I’ve watched so many hospital shows where they are running a patient down the hallway. I always wondered if it really happened that way. Well, it does. They were pushing me so fast and more people kept joining us. I think it was then I realized how serious the situation was. The next thing I remember is waking up with tubes coming out of my mouth and extremely confused about all that had happened. I do remember hearing someone say to another person that my uterus was sent to pathology. Barely conscious but conscious enough to know what that meant. Joe and family members took turns seeing me. It was several hours later before I got to hold my precious Alyssa again. Anytime I got to hold her, I could feel how it was healing me emotionally.

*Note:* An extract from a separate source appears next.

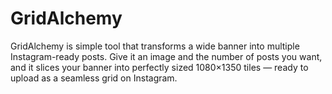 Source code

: # GridAlchemy
GridAlchemy is simple tool that transforms a wide banner into multiple Instagram-ready posts. Give it an image and the number of posts you want, and it slices your banner into perfectly sized 1080×1350 tiles — ready to upload as a seamless grid on Instagram.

Breathing tube, IV, beeping sounds made for an awful night sleep. Blood results the next morning gave us another scare. My hemoglobin and platelets dropped. They thought they saw blood in my abdomen after a ct scan. That scared look came back on Joe’s face. It was then that he took my hand and prayed with tears rolling down his face. I really didn’t know what was all going on but by the look on his face, I wasn’t out of the woods yet. They took several other X-rays and Results showed nothing to worry about. Decided to give me more blood and platelets. The following day (Saturday), tests showed the numbers were on the rise. Tubes came out and I was starting to eat. I was still in the ICU so was still only seeing Alyssa for about an hour 2-3 times. Because of the hysterectomy, it was very painful to move. They finally moved me to the mother baby unit on Monday. It was so nice to have Alyssa with me! So thankful her and I made it. I don’t think it was until the doctor confirmed that it was an AFE and Joe showed me info on the internet that I truly realized how lucky I was. But what really hit me was something Joe said at one point. He didn’t know what to say when people asked him what Alyssa’s name was. We knew ahead of time it was a girl and had her name picked out so this confused me. He continued to say that he didn’t want to make her name official until I was out of the woods because if he did lose me, he was going to name her Erin. That’s when I knew I just put him through hell. I will forever be grateful for his strength as he stayed by my side throughout it all.
It’s been over a year and though I am physically fine, I still have some up and down struggles with the PTSD. I think mostly because the AFE took away may ability to have more kids. I’ve always wanted a big family and that is not going to happen. I’ve struggled with survivors guilt and that need to do something big but the lack of time to do something. There are days I look at Alyssa and all I can think is how lucky we are.